Thinking is supported by the `magistral` family of models. It does not need to be specifically enabled.

## Cohere

Thinking is supported by the `command-a-reasoning-08-2025` model. It does not need to be specifically enabled.

## Hugging Face

Text output inside `<think>` tags is automatically converted to [`ThinkingPart`](/docs/ai/api/pydantic-ai/messages/#pydantic_ai.messages.ThinkingPart) objects. You can customize the tags using the [`thinking_tags`](/docs/ai/api/pydantic-ai/profiles/#pydantic_ai.profiles.ModelProfile.thinking_tags) field on the [model profile](/docs/ai/models/openai#model-profile).

## Outlines

Some local models run through Outlines include in their text output a thinking part delimited by tags.
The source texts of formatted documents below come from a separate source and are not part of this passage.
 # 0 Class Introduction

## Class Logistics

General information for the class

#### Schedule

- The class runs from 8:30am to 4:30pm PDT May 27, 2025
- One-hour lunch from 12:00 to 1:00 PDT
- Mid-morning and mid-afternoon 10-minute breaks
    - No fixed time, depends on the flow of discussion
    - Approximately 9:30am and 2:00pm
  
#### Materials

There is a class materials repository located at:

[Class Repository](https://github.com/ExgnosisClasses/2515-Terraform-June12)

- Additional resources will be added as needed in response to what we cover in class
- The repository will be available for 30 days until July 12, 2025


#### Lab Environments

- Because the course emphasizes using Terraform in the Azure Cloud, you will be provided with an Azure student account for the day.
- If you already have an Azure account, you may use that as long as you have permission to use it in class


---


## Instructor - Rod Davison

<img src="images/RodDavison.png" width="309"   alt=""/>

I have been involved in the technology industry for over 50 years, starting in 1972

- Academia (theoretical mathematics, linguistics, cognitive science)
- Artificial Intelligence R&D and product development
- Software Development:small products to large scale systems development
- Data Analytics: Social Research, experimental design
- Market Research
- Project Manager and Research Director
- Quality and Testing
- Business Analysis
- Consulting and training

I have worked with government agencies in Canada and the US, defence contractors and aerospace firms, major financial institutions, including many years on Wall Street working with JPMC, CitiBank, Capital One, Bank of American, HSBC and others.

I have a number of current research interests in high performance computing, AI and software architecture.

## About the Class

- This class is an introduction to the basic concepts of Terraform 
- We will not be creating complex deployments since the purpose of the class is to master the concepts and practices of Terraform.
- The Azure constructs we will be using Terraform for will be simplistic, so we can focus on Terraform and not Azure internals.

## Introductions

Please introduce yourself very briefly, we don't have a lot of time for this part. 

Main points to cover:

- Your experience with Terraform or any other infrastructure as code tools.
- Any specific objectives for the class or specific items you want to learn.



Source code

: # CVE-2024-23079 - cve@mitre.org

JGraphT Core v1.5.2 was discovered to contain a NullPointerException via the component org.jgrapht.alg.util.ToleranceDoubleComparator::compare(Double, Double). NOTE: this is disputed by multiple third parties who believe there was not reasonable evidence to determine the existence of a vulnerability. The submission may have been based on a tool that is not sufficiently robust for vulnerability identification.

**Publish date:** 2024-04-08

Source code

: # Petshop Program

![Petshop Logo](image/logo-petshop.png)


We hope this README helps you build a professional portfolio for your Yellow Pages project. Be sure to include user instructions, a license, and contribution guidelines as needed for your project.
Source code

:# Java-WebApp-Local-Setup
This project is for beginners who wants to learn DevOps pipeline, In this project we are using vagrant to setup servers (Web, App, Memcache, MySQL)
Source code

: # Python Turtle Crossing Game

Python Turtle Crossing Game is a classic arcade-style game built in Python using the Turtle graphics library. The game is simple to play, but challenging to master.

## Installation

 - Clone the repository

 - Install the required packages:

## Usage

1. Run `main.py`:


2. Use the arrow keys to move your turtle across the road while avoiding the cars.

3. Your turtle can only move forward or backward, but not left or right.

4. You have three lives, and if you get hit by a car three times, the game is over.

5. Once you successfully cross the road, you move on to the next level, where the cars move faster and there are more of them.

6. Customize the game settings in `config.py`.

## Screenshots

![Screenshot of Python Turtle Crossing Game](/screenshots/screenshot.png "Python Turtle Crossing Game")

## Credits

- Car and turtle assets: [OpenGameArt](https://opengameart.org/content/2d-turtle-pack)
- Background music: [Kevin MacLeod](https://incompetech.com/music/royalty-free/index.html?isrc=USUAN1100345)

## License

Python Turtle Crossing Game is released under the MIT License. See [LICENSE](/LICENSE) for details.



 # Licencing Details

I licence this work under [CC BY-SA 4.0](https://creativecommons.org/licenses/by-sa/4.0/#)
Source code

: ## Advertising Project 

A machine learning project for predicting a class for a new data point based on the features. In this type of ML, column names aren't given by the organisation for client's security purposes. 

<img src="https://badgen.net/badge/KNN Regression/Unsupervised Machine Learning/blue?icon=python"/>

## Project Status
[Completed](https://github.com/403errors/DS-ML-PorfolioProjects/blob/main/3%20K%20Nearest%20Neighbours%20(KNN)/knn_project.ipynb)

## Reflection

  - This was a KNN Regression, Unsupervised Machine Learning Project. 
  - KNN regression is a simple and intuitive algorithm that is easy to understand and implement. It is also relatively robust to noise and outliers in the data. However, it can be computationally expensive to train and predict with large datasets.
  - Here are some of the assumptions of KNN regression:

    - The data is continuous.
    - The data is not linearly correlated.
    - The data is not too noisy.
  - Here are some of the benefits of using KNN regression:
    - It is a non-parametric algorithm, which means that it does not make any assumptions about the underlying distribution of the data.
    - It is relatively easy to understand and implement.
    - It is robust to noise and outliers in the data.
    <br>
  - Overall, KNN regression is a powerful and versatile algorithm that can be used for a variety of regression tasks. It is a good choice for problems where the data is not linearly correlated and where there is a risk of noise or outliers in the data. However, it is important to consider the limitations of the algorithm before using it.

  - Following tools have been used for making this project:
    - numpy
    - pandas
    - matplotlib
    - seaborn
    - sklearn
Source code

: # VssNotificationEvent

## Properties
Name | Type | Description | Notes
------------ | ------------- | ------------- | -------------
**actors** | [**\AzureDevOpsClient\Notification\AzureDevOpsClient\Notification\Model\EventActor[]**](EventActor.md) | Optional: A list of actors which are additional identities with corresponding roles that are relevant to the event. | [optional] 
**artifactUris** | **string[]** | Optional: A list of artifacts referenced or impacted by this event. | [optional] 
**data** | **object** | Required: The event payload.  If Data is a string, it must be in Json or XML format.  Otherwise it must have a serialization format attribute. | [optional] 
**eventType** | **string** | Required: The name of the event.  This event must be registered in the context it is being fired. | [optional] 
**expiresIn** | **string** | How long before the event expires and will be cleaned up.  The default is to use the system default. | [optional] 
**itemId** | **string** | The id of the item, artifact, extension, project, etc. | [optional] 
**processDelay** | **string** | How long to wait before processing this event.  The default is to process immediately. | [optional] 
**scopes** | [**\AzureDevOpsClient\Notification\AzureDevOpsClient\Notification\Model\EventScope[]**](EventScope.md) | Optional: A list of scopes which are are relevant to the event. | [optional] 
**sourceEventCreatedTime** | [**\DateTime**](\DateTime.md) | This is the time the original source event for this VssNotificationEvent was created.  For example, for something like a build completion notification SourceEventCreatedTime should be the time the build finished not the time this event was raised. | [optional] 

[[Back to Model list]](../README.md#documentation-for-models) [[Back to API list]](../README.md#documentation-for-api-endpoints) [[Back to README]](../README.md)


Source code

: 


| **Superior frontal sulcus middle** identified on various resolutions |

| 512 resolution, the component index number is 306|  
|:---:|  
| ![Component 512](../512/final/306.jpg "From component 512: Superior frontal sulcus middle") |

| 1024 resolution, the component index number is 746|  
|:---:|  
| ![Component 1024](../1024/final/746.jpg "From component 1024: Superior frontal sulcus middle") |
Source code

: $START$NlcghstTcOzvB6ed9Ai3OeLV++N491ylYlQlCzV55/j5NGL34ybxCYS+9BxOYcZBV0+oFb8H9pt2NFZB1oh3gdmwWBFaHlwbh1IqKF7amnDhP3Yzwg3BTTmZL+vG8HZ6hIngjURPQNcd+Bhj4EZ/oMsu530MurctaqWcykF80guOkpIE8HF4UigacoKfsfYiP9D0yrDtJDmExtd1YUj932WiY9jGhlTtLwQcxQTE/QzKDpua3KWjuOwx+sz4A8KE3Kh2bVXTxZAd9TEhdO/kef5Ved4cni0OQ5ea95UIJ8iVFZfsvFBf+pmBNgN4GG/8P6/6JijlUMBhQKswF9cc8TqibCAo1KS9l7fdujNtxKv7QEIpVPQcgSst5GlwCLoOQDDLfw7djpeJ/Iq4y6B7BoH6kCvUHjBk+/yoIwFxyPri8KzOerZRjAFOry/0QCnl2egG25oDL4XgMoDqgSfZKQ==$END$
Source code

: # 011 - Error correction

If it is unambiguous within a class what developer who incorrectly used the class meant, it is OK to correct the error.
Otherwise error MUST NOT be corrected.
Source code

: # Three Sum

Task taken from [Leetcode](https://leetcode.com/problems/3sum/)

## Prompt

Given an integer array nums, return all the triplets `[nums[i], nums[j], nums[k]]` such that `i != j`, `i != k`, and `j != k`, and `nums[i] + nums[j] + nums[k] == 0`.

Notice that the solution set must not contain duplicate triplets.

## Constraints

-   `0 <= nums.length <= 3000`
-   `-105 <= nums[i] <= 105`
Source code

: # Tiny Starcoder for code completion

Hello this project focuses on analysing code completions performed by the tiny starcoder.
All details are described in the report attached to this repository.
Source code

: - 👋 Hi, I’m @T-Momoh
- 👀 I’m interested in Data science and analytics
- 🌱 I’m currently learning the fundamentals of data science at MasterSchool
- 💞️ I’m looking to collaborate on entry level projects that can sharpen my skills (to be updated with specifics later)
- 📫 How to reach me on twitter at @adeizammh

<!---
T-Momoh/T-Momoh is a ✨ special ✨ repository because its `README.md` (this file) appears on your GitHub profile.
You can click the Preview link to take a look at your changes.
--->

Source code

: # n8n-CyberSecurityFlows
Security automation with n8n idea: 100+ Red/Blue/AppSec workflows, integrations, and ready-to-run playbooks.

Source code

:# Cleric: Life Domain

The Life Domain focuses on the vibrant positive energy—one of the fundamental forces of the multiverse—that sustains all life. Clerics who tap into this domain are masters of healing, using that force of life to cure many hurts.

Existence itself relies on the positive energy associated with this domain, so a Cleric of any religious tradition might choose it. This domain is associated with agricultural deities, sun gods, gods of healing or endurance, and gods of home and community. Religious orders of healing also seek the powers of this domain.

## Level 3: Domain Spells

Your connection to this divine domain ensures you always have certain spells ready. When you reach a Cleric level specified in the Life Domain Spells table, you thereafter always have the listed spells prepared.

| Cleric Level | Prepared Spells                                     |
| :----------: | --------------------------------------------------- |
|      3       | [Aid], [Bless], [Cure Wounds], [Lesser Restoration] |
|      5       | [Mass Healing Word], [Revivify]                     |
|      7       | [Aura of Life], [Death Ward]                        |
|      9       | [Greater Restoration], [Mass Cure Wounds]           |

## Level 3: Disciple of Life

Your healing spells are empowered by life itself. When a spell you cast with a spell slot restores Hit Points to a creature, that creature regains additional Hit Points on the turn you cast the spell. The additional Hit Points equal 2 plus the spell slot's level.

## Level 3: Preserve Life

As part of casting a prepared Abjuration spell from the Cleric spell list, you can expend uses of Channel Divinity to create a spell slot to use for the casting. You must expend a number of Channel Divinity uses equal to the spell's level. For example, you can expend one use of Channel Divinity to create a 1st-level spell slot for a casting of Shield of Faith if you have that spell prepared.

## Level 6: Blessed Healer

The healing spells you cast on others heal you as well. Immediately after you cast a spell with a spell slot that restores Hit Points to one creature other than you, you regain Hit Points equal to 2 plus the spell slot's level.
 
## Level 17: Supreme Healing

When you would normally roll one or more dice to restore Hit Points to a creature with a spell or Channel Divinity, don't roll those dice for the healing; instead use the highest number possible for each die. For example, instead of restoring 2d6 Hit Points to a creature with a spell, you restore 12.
In that case, it will be handled by Pydantic AI that will separate the thinking part from the final answer without the need to specifically enable it. The thinking tags used by default are `"<think>"` and `"</think>"`. If your model uses different tags, you can specify them in the [model profile](/docs/ai/models/openai#model-profile) using the [`thinking_tags`](/docs/ai/api/pydantic-ai/profiles/#pydantic_ai.profiles.ModelProfile.thinking_tags) field.

Outlines currently does not support thinking along with structured output. If you provide an `output_type`, the model text output will not contain a thinking part with the associated tags, and you may experience degraded performance.